**Work to be completed**
Would you please write out only the lines running from the top of the listing through the one holding "由《解放军报》文化处和深圳万", exactly, with both ends kept and pictures left out?

**Input data**
*** Begin section ***
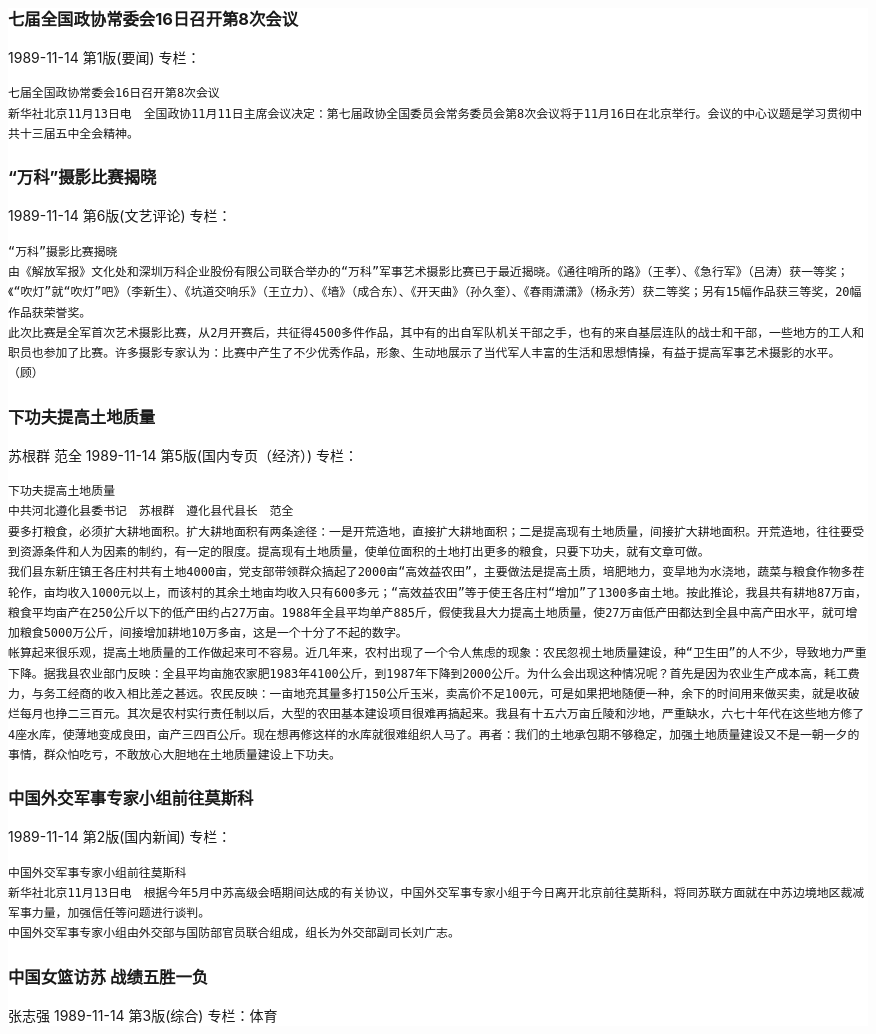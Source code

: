 
### 七届全国政协常委会16日召开第8次会议

1989-11-14
第1版(要闻)
专栏：

    七届全国政协常委会16日召开第8次会议
    新华社北京11月13日电　全国政协11月11日主席会议决定：第七届政协全国委员会常务委员会第8次会议将于11月16日在北京举行。会议的中心议题是学习贯彻中共十三届五中全会精神。


### “万科”摄影比赛揭晓

1989-11-14
第6版(文艺评论)
专栏：

    “万科”摄影比赛揭晓
    由《解放军报》文化处和深圳万科企业股份有限公司联合举办的“万科”军事艺术摄影比赛已于最近揭晓。《通往哨所的路》（王孝）、《急行军》（吕涛）获一等奖；《“吹灯”就“吹灯”吧》（李新生）、《坑道交响乐》（王立力）、《墙》（成合东）、《开天曲》（孙久奎）、《春雨潇潇》（杨永芳）获二等奖；另有15幅作品获三等奖，20幅作品获荣誉奖。
    此次比赛是全军首次艺术摄影比赛，从2月开赛后，共征得4500多件作品，其中有的出自军队机关干部之手，也有的来自基层连队的战士和干部，一些地方的工人和职员也参加了比赛。许多摄影专家认为：比赛中产生了不少优秀作品，形象、生动地展示了当代军人丰富的生活和思想情操，有益于提高军事艺术摄影的水平。　（顾）


### 下功夫提高土地质量
苏根群  范全
1989-11-14
第5版(国内专页（经济）)
专栏：

    下功夫提高土地质量
    中共河北遵化县委书记　苏根群　遵化县代县长　范全
    要多打粮食，必须扩大耕地面积。扩大耕地面积有两条途径：一是开荒造地，直接扩大耕地面积；二是提高现有土地质量，间接扩大耕地面积。开荒造地，往往要受到资源条件和人为因素的制约，有一定的限度。提高现有土地质量，使单位面积的土地打出更多的粮食，只要下功夫，就有文章可做。
    我们县东新庄镇王各庄村共有土地4000亩，党支部带领群众搞起了2000亩“高效益农田”，主要做法是提高土质，培肥地力，变旱地为水浇地，蔬菜与粮食作物多茬轮作，亩均收入1000元以上，而该村的其余土地亩均收入只有600多元；“高效益农田”等于使王各庄村“增加”了1300多亩土地。按此推论，我县共有耕地87万亩，粮食平均亩产在250公斤以下的低产田约占27万亩。1988年全县平均单产885斤，假使我县大力提高土地质量，使27万亩低产田都达到全县中高产田水平，就可增加粮食5000万公斤，间接增加耕地10万多亩，这是一个十分了不起的数字。
    帐算起来很乐观，提高土地质量的工作做起来可不容易。近几年来，农村出现了一个令人焦虑的现象：农民忽视土地质量建设，种“卫生田”的人不少，导致地力严重下降。据我县农业部门反映：全县平均亩施农家肥1983年4100公斤，到1987年下降到2000公斤。为什么会出现这种情况呢？首先是因为农业生产成本高，耗工费力，与务工经商的收入相比差之甚远。农民反映：一亩地充其量多打150公斤玉米，卖高价不足100元，可是如果把地随便一种，余下的时间用来做买卖，就是收破烂每月也挣二三百元。其次是农村实行责任制以后，大型的农田基本建设项目很难再搞起来。我县有十五六万亩丘陵和沙地，严重缺水，六七十年代在这些地方修了4座水库，使薄地变成良田，亩产三四百公斤。现在想再修这样的水库就很难组织人马了。再者：我们的土地承包期不够稳定，加强土地质量建设又不是一朝一夕的事情，群众怕吃亏，不敢放心大胆地在土地质量建设上下功夫。


### 中国外交军事专家小组前往莫斯科

1989-11-14
第2版(国内新闻)
专栏：

    中国外交军事专家小组前往莫斯科
    新华社北京11月13日电　根据今年5月中苏高级会晤期间达成的有关协议，中国外交军事专家小组于今日离开北京前往莫斯科，将同苏联方面就在中苏边境地区裁减军事力量，加强信任等问题进行谈判。
    中国外交军事专家小组由外交部与国防部官员联合组成，组长为外交部副司长刘广志。


### 中国女篮访苏  战绩五胜一负
张志强
1989-11-14
第3版(综合)
专栏：体育
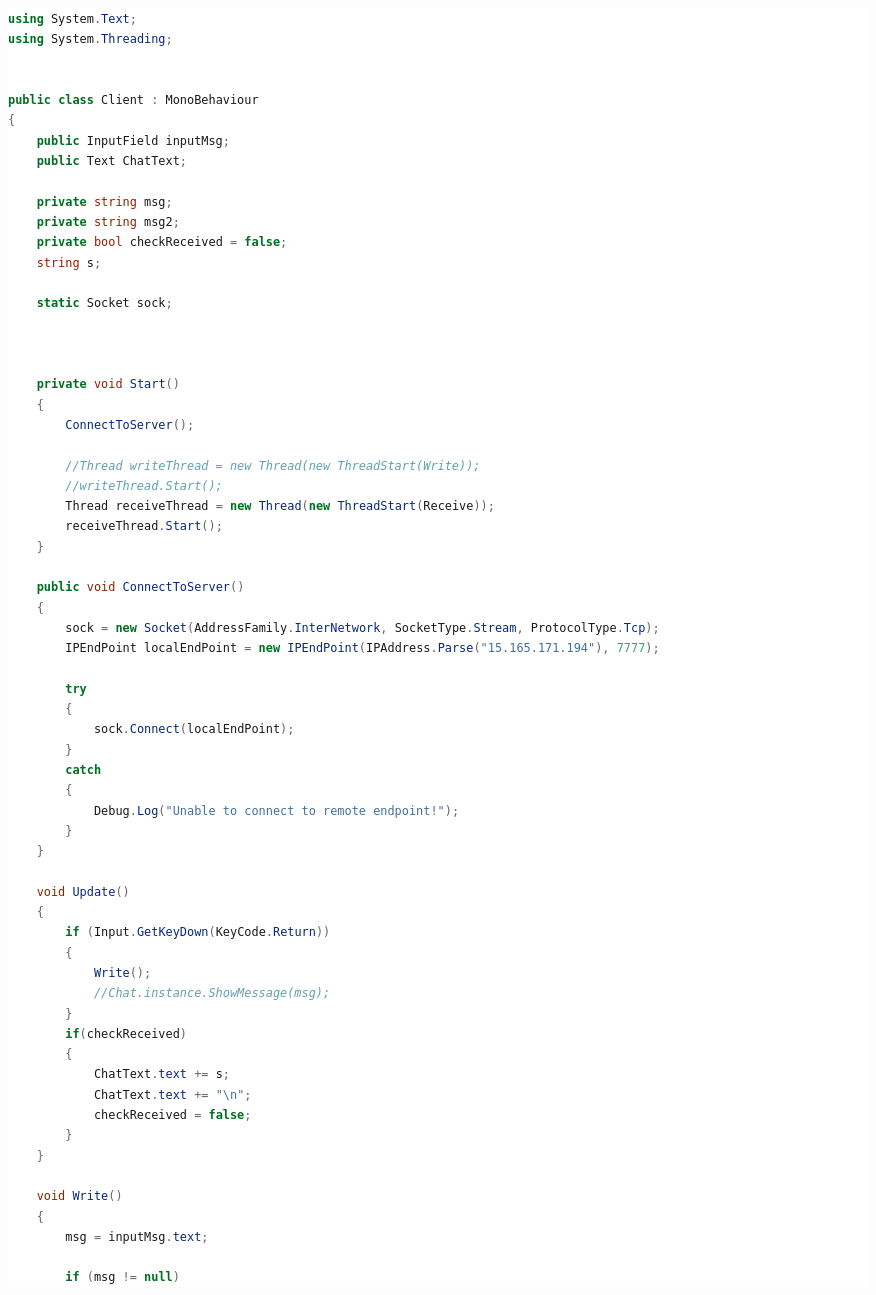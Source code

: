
 ```cs
using System.Text;
using System.Threading;


public class Client : MonoBehaviour
{
	public InputField inputMsg;
	public Text ChatText;

	private string msg;
	private string msg2;
	private bool checkReceived = false;
	string s;

	static Socket sock;



	private void Start()
    {
		ConnectToServer();

		//Thread writeThread = new Thread(new ThreadStart(Write));
		//writeThread.Start();
		Thread receiveThread = new Thread(new ThreadStart(Receive));
		receiveThread.Start();
	}

	public void ConnectToServer()
	{
		sock = new Socket(AddressFamily.InterNetwork, SocketType.Stream, ProtocolType.Tcp);
		IPEndPoint localEndPoint = new IPEndPoint(IPAddress.Parse("15.165.171.194"), 7777);

		try
		{
			sock.Connect(localEndPoint);
		}
		catch
		{
			Debug.Log("Unable to connect to remote endpoint!");
		}
	}

	void Update()
	{
		if (Input.GetKeyDown(KeyCode.Return))
		{
			Write();
			//Chat.instance.ShowMessage(msg);
		}
		if(checkReceived)
        {
			ChatText.text += s;
			ChatText.text += "\n";
			checkReceived = false;
		}
	}

	void Write()
    {
		msg = inputMsg.text;

		if (msg != null)
```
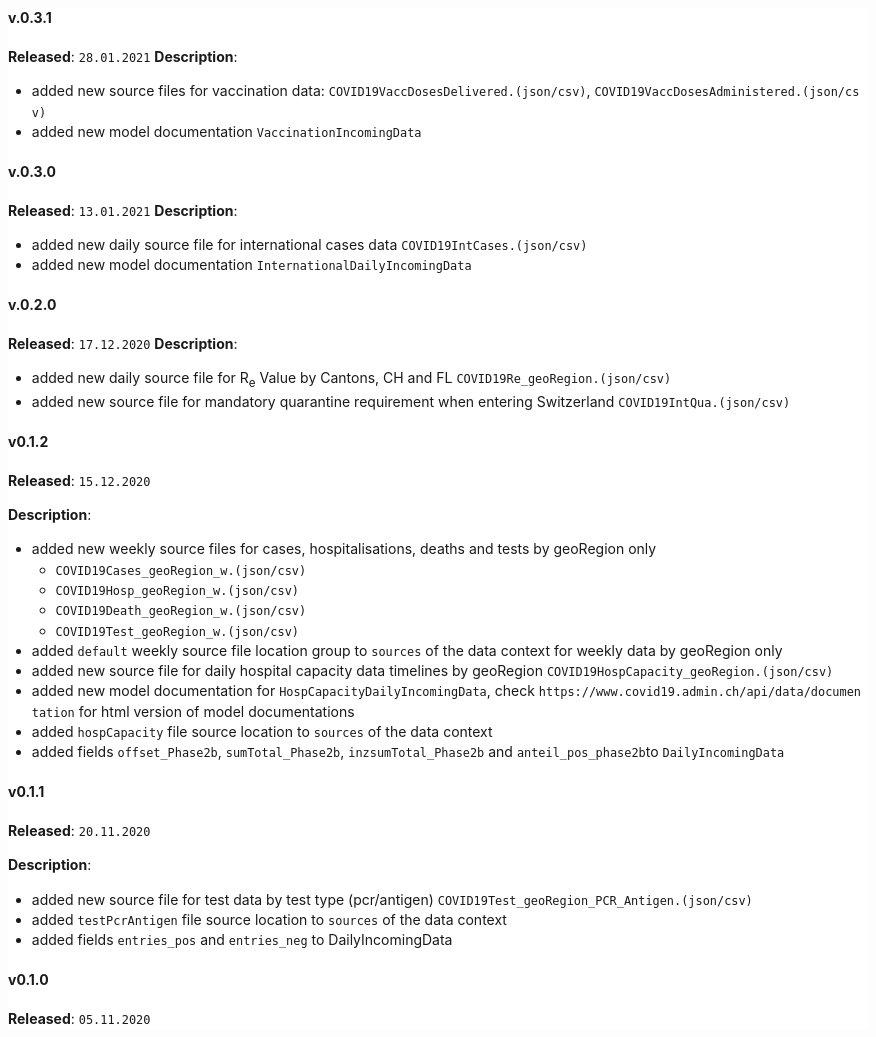 #### v.0.3.1
**Released**: `28.01.2021`
**Description**:
- added new source files for vaccination data: `COVID19VaccDosesDelivered.(json/csv)`, `COVID19VaccDosesAdministered.(json/csv)`
- added new model documentation `VaccinationIncomingData`

#### v.0.3.0
**Released**: `13.01.2021`
**Description**:
- added new daily source file for international cases data `COVID19IntCases.(json/csv)`
- added new model documentation `InternationalDailyIncomingData`

#### v.0.2.0
**Released**: `17.12.2020`
**Description**:
- added new daily source file for R<sub>e</sub> Value by Cantons, CH and FL `COVID19Re_geoRegion.(json/csv)`
- added new source file for mandatory quarantine requirement when entering Switzerland `COVID19IntQua.(json/csv)`

#### v0.1.2

**Released**: `15.12.2020`

**Description**:
 - added new weekly source files for cases, hospitalisations, deaths and tests by geoRegion only
   - `COVID19Cases_geoRegion_w.(json/csv)`
   - `COVID19Hosp_geoRegion_w.(json/csv)`
   - `COVID19Death_geoRegion_w.(json/csv)`
   - `COVID19Test_geoRegion_w.(json/csv)`
 - added `default` weekly source file location group to `sources` of the data context for weekly data by geoRegion only
 - added new source file for daily hospital capacity data timelines by geoRegion `COVID19HospCapacity_geoRegion.(json/csv)`
 - added new model documentation for `HospCapacityDailyIncomingData`, check `https://www.covid19.admin.ch/api/data/documentation` for html version of model documentations
 - added `hospCapacity` file source location to `sources` of the data context
 - added fields `offset_Phase2b`, `sumTotal_Phase2b`, `inzsumTotal_Phase2b` and `anteil_pos_phase2b`to `DailyIncomingData`

#### v0.1.1
**Released**: `20.11.2020`

**Description**:
 - added new source file for test data by test type (pcr/antigen) `COVID19Test_geoRegion_PCR_Antigen.(json/csv)`
 - added `testPcrAntigen` file source location to `sources` of the data context
 - added fields `entries_pos` and `entries_neg` to DailyIncomingData

#### v0.1.0

**Released**: `05.11.2020`
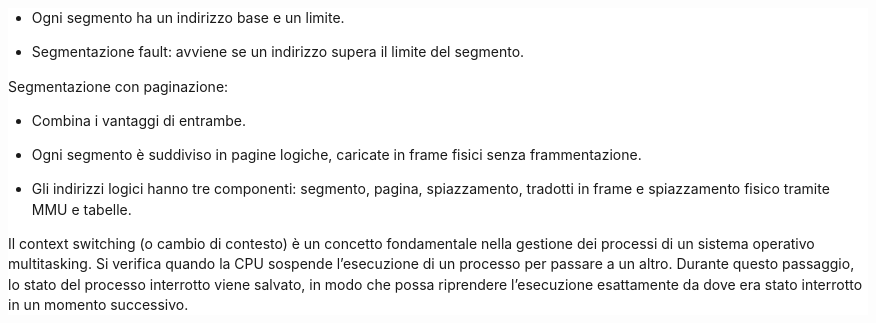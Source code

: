 - Ogni segmento ha un indirizzo base e un limite.
    
- Segmentazione fault: avviene se un indirizzo supera il limite del segmento.
    

  
  

Segmentazione con paginazione:

- Combina i vantaggi di entrambe.
    
- Ogni segmento è suddiviso in pagine logiche, caricate in frame fisici senza frammentazione.
    
- Gli indirizzi logici hanno tre componenti: segmento, pagina, spiazzamento, tradotti in frame e spiazzamento fisico tramite MMU e tabelle.
    

Il context switching (o cambio di contesto) è un concetto fondamentale nella gestione dei processi di un sistema operativo multitasking. Si verifica quando la CPU sospende l’esecuzione di un processo per passare a un altro. Durante questo passaggio, lo stato del processo interrotto viene salvato, in modo che possa riprendere l’esecuzione esattamente da dove era stato interrotto in un momento successivo.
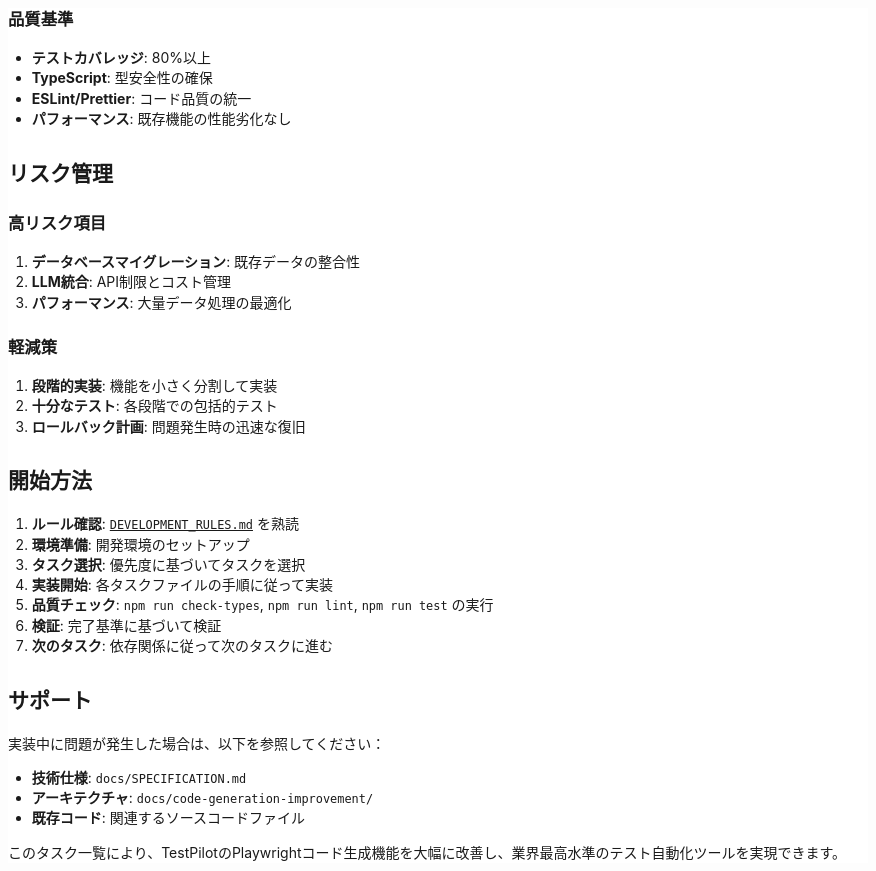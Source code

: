 ### 品質基準
- **テストカバレッジ**: 80%以上
- **TypeScript**: 型安全性の確保
- **ESLint/Prettier**: コード品質の統一
- **パフォーマンス**: 既存機能の性能劣化なし

## リスク管理

### 高リスク項目
1. **データベースマイグレーション**: 既存データの整合性
2. **LLM統合**: API制限とコスト管理
3. **パフォーマンス**: 大量データ処理の最適化

### 軽減策
1. **段階的実装**: 機能を小さく分割して実装
2. **十分なテスト**: 各段階での包括的テスト
3. **ロールバック計画**: 問題発生時の迅速な復旧

## 開始方法

1. **ルール確認**: [`DEVELOPMENT_RULES.md`](./DEVELOPMENT_RULES.md) を熟読
2. **環境準備**: 開発環境のセットアップ
3. **タスク選択**: 優先度に基づいてタスクを選択
4. **実装開始**: 各タスクファイルの手順に従って実装
5. **品質チェック**: `npm run check-types`, `npm run lint`, `npm run test` の実行
6. **検証**: 完了基準に基づいて検証
7. **次のタスク**: 依存関係に従って次のタスクに進む

## サポート

実装中に問題が発生した場合は、以下を参照してください：

- **技術仕様**: `docs/SPECIFICATION.md`
- **アーキテクチャ**: `docs/code-generation-improvement/`
- **既存コード**: 関連するソースコードファイル

このタスク一覧により、TestPilotのPlaywrightコード生成機能を大幅に改善し、業界最高水準のテスト自動化ツールを実現できます。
*** End section ***
**Exercise output**
Source code

: 
### 七届全国政协常委会16日召开第8次会议

1989-11-14
第1版(要闻)
专栏：

    七届全国政协常委会16日召开第8次会议
    新华社北京11月13日电　全国政协11月11日主席会议决定：第七届政协全国委员会常务委员会第8次会议将于11月16日在北京举行。会议的中心议题是学习贯彻中共十三届五中全会精神。


### “万科”摄影比赛揭晓

1989-11-14
第6版(文艺评论)
专栏：

    “万科”摄影比赛揭晓
    由《解放军报》文化处和深圳万科企业股份有限公司联合举办的“万科”军事艺术摄影比赛已于最近揭晓。《通往哨所的路》（王孝）、《急行军》（吕涛）获一等奖；《“吹灯”就“吹灯”吧》（李新生）、《坑道交响乐》（王立力）、《墙》（成合东）、《开天曲》（孙久奎）、《春雨潇潇》（杨永芳）获二等奖；另有15幅作品获三等奖，20幅作品获荣誉奖。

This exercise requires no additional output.